• [What to work on] Should pictures appear among the records, leave them out, and copy exactly only the lines from the first through the one with "# React-Native-Open-Source-Apps", inclusive.

= = = =

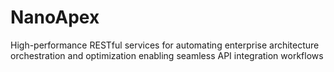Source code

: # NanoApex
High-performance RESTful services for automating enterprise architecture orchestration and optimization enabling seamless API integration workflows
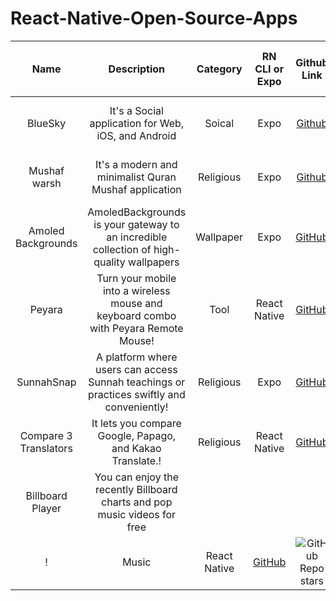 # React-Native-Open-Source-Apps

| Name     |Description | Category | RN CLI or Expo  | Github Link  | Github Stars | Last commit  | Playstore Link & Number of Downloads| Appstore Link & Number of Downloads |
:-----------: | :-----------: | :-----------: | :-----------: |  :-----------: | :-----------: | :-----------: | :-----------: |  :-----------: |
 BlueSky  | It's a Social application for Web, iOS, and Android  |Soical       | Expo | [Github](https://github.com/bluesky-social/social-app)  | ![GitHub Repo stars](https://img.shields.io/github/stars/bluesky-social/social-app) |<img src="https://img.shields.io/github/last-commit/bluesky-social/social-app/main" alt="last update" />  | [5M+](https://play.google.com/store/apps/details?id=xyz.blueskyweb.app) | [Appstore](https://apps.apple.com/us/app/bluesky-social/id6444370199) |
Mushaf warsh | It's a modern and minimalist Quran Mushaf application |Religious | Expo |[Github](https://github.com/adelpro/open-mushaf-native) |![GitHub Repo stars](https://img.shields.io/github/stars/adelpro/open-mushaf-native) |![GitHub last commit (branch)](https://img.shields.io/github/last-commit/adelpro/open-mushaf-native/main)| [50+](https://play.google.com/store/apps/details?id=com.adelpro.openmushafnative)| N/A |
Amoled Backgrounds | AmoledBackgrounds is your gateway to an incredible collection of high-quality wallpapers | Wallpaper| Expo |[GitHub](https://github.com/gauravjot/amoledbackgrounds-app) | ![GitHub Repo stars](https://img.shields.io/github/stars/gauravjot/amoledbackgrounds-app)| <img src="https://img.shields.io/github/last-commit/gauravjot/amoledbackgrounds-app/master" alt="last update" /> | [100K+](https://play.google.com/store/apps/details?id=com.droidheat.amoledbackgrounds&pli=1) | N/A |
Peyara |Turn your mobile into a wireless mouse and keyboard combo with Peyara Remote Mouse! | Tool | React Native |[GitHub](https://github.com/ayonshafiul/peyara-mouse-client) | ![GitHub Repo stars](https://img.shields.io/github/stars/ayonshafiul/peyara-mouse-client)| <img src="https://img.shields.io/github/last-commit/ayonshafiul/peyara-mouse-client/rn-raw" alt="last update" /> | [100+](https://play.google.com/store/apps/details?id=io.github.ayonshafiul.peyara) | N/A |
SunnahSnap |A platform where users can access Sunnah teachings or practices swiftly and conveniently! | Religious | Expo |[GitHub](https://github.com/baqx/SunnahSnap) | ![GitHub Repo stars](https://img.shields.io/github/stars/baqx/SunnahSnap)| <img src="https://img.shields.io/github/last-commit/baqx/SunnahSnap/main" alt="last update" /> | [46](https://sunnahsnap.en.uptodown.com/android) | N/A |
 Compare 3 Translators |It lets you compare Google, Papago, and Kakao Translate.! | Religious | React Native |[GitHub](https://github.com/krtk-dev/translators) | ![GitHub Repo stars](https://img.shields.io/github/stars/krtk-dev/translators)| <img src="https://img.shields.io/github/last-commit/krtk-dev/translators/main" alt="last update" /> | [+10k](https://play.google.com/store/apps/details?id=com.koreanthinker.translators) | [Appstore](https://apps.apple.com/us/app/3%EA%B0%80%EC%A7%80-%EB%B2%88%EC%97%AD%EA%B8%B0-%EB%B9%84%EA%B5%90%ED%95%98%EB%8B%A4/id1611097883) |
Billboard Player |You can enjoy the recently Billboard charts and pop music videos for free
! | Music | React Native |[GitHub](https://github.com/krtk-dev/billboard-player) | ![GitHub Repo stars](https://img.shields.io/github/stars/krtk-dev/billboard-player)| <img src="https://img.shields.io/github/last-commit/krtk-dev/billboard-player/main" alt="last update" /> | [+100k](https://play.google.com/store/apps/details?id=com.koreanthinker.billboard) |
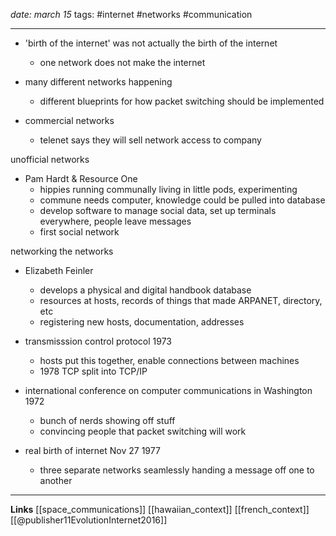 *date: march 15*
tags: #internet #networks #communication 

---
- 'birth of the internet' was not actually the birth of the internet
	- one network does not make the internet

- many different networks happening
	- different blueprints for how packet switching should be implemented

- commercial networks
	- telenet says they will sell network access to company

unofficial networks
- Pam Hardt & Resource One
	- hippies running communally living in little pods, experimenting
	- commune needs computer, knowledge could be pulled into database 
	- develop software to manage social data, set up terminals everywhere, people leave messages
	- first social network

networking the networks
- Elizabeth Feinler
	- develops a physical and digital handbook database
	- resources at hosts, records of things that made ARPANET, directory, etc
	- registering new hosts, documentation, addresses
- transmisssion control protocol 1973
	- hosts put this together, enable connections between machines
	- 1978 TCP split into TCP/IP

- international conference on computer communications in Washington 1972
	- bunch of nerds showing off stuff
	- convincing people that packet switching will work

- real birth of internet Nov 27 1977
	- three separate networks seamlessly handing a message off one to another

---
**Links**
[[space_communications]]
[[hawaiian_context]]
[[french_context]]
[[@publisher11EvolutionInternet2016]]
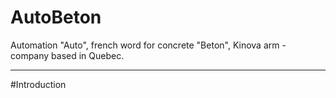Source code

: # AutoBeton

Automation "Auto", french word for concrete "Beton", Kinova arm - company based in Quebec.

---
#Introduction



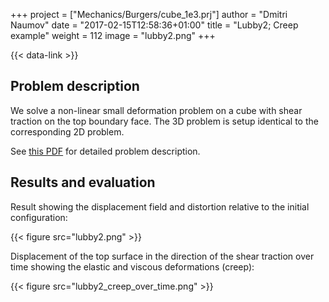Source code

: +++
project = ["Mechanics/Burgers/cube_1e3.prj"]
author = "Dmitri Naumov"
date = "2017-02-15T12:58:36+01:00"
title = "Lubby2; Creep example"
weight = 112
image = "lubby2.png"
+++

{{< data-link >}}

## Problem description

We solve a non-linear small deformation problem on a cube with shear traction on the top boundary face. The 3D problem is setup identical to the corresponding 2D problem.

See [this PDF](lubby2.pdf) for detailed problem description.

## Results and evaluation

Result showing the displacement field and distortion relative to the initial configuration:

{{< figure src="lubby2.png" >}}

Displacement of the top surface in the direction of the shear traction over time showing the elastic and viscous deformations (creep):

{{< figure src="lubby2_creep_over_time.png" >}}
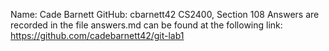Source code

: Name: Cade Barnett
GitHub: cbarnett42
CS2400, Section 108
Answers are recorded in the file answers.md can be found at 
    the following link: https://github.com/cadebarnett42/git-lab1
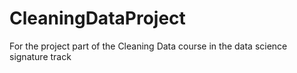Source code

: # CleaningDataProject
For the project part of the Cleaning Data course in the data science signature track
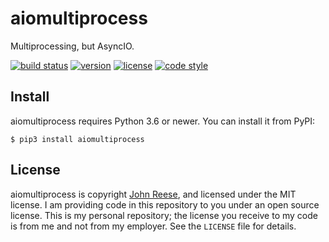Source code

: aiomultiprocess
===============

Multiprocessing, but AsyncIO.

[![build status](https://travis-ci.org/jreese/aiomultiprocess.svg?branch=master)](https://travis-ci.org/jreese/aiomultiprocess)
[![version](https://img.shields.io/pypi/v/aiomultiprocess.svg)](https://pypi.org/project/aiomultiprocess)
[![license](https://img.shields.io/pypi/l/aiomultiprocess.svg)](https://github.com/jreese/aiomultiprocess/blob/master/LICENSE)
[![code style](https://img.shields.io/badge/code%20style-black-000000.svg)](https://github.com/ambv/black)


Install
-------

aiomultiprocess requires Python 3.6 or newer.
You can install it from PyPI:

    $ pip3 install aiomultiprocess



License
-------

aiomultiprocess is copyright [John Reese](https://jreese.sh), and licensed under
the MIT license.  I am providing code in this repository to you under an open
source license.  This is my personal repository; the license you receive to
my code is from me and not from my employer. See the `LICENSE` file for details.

= = = =

• [Your solution]
Source code

: # NanoApex
High-performance RESTful services for automating enterprise architecture orchestration and optimization enabling seamless API integration workflows
 # React-Native-Open-Source-Apps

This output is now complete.